(TASK MATERIAL begins)
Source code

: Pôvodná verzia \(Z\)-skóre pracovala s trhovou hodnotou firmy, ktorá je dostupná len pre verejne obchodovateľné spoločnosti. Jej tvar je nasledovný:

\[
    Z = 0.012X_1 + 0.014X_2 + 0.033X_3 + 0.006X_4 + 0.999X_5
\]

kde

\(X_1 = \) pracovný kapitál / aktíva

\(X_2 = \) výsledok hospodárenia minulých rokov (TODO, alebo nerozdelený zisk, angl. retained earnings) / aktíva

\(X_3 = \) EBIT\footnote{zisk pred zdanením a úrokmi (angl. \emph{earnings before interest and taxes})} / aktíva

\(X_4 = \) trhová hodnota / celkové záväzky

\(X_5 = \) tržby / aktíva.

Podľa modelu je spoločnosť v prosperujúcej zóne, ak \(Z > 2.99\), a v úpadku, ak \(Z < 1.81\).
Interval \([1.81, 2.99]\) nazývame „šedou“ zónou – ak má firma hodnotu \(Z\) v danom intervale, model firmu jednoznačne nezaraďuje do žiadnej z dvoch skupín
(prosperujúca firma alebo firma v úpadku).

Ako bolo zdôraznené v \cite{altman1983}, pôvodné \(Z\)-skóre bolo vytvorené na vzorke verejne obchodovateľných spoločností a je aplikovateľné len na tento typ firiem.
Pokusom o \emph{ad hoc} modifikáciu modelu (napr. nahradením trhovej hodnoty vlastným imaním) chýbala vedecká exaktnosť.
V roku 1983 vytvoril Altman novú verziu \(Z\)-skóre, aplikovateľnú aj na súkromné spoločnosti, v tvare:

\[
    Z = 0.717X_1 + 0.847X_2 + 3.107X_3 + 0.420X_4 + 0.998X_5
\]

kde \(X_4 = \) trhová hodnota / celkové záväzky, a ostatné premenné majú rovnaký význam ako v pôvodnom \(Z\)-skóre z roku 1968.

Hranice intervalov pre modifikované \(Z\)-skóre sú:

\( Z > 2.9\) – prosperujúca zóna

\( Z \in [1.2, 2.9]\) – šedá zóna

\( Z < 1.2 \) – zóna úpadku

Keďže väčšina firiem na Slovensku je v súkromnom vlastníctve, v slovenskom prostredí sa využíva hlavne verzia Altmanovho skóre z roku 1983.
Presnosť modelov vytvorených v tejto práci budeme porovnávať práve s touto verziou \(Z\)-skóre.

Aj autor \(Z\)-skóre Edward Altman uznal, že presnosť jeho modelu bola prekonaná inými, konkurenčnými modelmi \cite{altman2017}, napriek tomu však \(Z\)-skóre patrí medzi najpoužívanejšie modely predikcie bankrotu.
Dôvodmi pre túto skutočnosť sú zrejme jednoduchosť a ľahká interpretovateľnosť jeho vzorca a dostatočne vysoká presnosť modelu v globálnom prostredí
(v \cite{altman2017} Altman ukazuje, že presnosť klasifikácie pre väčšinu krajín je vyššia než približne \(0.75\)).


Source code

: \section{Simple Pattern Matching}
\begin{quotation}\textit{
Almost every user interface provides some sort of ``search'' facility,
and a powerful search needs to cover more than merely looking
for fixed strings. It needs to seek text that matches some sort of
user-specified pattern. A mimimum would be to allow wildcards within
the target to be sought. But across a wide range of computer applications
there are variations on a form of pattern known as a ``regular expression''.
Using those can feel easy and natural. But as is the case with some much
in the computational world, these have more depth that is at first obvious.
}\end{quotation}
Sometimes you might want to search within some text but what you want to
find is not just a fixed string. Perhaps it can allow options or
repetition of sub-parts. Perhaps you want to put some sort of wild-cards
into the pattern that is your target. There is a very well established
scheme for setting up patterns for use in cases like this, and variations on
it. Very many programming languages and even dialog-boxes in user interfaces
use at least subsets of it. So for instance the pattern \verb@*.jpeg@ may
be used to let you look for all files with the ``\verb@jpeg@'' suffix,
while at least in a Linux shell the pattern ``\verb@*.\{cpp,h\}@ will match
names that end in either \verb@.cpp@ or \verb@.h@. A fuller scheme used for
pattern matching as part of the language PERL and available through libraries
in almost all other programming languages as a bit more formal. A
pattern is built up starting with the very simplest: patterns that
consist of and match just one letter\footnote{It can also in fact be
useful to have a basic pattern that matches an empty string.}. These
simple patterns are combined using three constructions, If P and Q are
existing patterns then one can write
(TASK MATERIAL ends)
#### AIM OF THE TASK:
Within the entries, find all lines that contain "aktíva" and copy each one.

#### RESULT:
\(X_1 = \) pracovný kapitál / aktíva
\(X_2 = \) výsledok hospodárenia minulých rokov (TODO, alebo nerozdelený zisk, angl. retained earnings) / aktíva
\(X_3 = \) EBIT\footnote{zisk pred zdanením a úrokmi (angl. \emph{earnings before interest and taxes})} / aktíva
\(X_5 = \) tržby / aktíva.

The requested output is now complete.